Si la séance de mercredi avait été poussive et déprimante, celle d’hier aura été en revanche placée sous le signe du rebond, du « buy the dip » et du fait que l’on devrait ne plus JAMAIS BAISSER sur les marchés financiers. Oui, parce qu’il fût un temps, on avait tendance à profiter des baisses de marché pour venir racheter et profiter de la tendance. À cette époque révolue, on attendait quand même « deux-trois jours » de sell-off, un petit 5% de correction et là, on « venait racheter sur faiblesse » en se disant que « quand même ça ne peut pas durer ». Sauf que là, à l’aube des années 2030, nous sommes passés à autre chose ; une faiblesse ça n’est plus 5% de baisse. Là maintenant, dès que l’on baisse de 1%, les mecs sont déjà en train d’emprunter de l’argent pour racheter les indices et se dire qu’il n’est pas question de rater l’opportunité d’une vie. Oui, parce que ça serait quand même un peu couillon de ne pas être 150% investit dans le marché le jour où le S&P500 passe les 5’000 en montant…

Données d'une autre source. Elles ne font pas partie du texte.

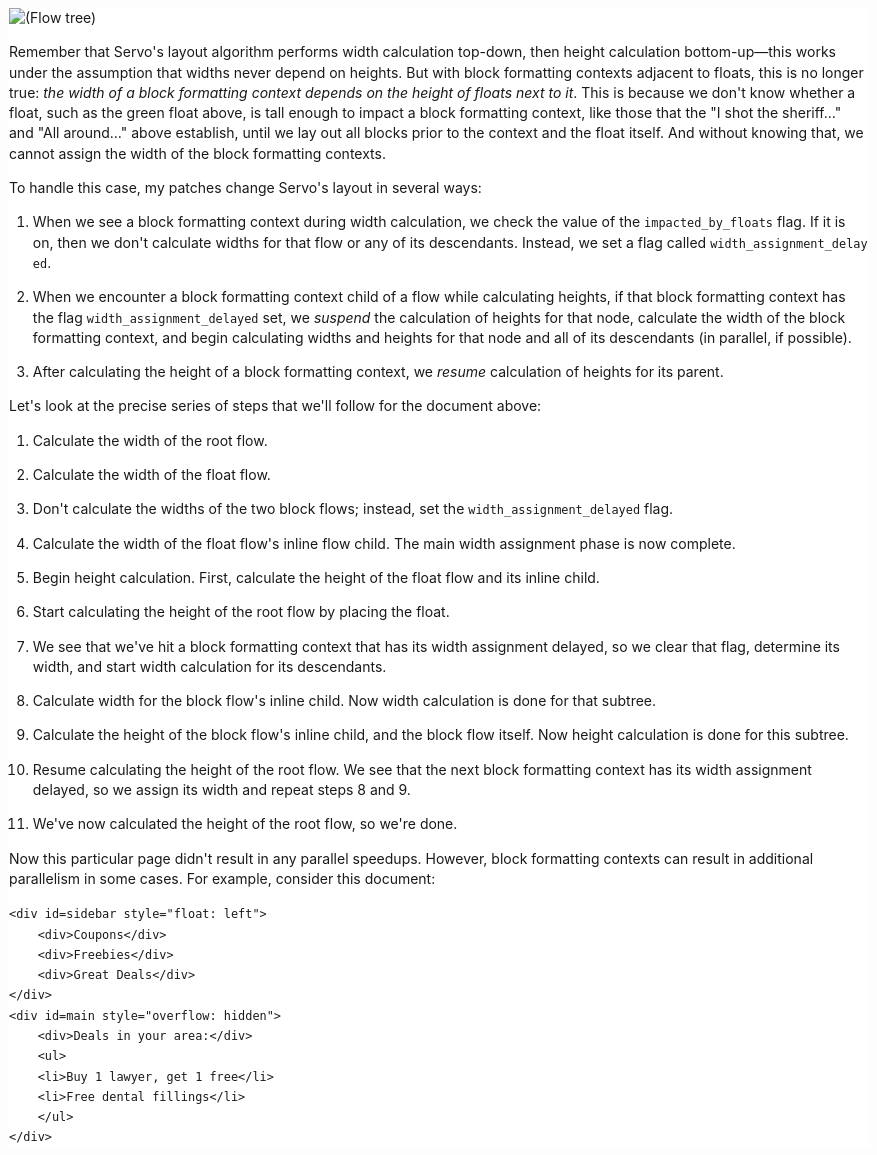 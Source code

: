 ![(Flow tree)][img-b]

Remember that Servo's layout algorithm performs width calculation top-down, then height calculation bottom-up—this works under the assumption that widths never depend on heights. But with block formatting contexts adjacent to floats, this is no longer true: *the width of a block formatting context depends on the height of floats next to it*. This is because we don't know whether a float, such as the green float above, is tall enough to impact a block formatting context, like those that the "I shot the sheriff…" and "All around…" above establish, until we lay out all blocks prior to the context and the float itself. And without knowing that, we cannot assign the width of the block formatting contexts.

To handle this case, my patches change Servo's layout in several ways:

1. When we see a block formatting context during width calculation, we check the value of the `impacted_by_floats` flag. If it is on, then we don't calculate widths for that flow or any of its descendants. Instead, we set a flag called `width_assignment_delayed`.

2. When we encounter a block formatting context child of a flow while calculating heights, if that block formatting context has the flag `width_assignment_delayed` set, we *suspend* the calculation of heights for that node, calculate the width of the block formatting context, and begin calculating widths and heights for that node and all of its descendants (in parallel, if possible).

3. After calculating the height of a block formatting context, we *resume* calculation of heights for its parent.

Let's look at the precise series of steps that we'll follow for the document above:

1. Calculate the width of the root flow.

2. Calculate the width of the float flow.

3. Don't calculate the widths of the two block flows; instead, set the `width_assignment_delayed` flag.

4. Calculate the width of the float flow's inline flow child. The main width assignment phase is now complete.

5. Begin height calculation. First, calculate the height of the float flow and its inline child.

6. Start calculating the height of the root flow by placing the float.

7. We see that we've hit a block formatting context that has its width assignment delayed, so we clear that flag, determine its width, and start width calculation for its descendants.

8. Calculate width for the block flow's inline child. Now width calculation is done for that subtree.

9. Calculate the height of the block flow's inline child, and the block flow itself. Now height calculation is done for this subtree.

10. Resume calculating the height of the root flow. We see that the next block formatting context has its width assignment delayed, so we assign its width and repeat steps 8 and 9.

11. We've now calculated the height of the root flow, so we're done.

Now this particular page didn't result in any parallel speedups. However, block formatting contexts can result in additional parallelism in some cases. For example, consider this document:

	<div id=sidebar style="float: left">
		<div>Coupons</div>
		<div>Freebies</div>
		<div>Great Deals</div>
	</div>
	<div id=main style="overflow: hidden">
		<div>Deals in your area:</div>
		<ul>
		<li>Buy 1 lawyer, get 1 free</li>
		<li>Free dental fillings</li>
		</ul>
	</div>


[img-a]: http://i.imgur.com/uNZSiET.png
[img-b]: http://i.imgur.com/s18ckTR.png
[1]: https://github.com/mozilla/servo/pull/1700
[2]: https://github.com/mozilla/servo/pull/1734
[3]: http://www.eecs.berkeley.edu/~lmeyerov/projects/pbrowser/pubfiles/playout.pdf
[4]: https://developer.mozilla.org/en-US/docs/Web/Guide/CSS/Block_formatting_context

Ah, parce que vous n’êtes pas au courant ? C’est en février 2024 que l’on va franchir les 5’000 sur l’indice de référence américain et si ça se trouve, c’est même cette semaine. Manquerait plus que les chiffres des NON-FARM PAYROLLS soient plus faibles que les attentes, que l’on RECOMMENCE à parler de baisse des taux en mars et ça soit plié ce soir. En effet, hier les marchés US ont rebondi parce que c’était quand même pas cher et puis after close, Meta et Amazon ont tout fait péter à la hausse. Et quand je parle de tout péter à la hausse, je pèse mes mots. Alors oui, on a une crise immobilière commerciale qui est en train de se mettre en place devant nous et les banques régionales sont toutes en train de se faire déglinguer en série, mais c’est pas grave, si ça se trouve la FED va nous aider et peut-être même va DEVOIR baisser les taux pour donner un coup de pouce. Alors oui, il y a une montagne d’arguments pour nous prévenir que ça ne va pas si bien que ça et que ça pourrait nous exploser au visage d’une seconde à l’autre, mais pour être franc : TOUT LE MONDE S’EN FOUT COMME DE SON PREMIER STOP-LOSS !!!

Euphorie ? Même pas !

Lorsque l’on regarde la séance américaine d’hier (avant la clôture et encore pire après la clôture), on pourrait se dire que nous sommes en train de péter les plombs et de perdre tout sens de la réalité. Mais que nenni. Nous avons l’air – au contraire – parfaitement décontracté du slip et rien ni personne ne peut se mettre en travers du chemin d’un troupeau de bulls gavés aux stéroïdes. Et pire, hier nous avons même eu Bank of America qui est venu nous annoncer que les taux ne baisseraient probablement pas avant le mois de juin, mais qu’en même temps, le marché avait encore plein de place pour monter parce que nous ne sommes même pas encore entrés en « zone d’euphorie » !!!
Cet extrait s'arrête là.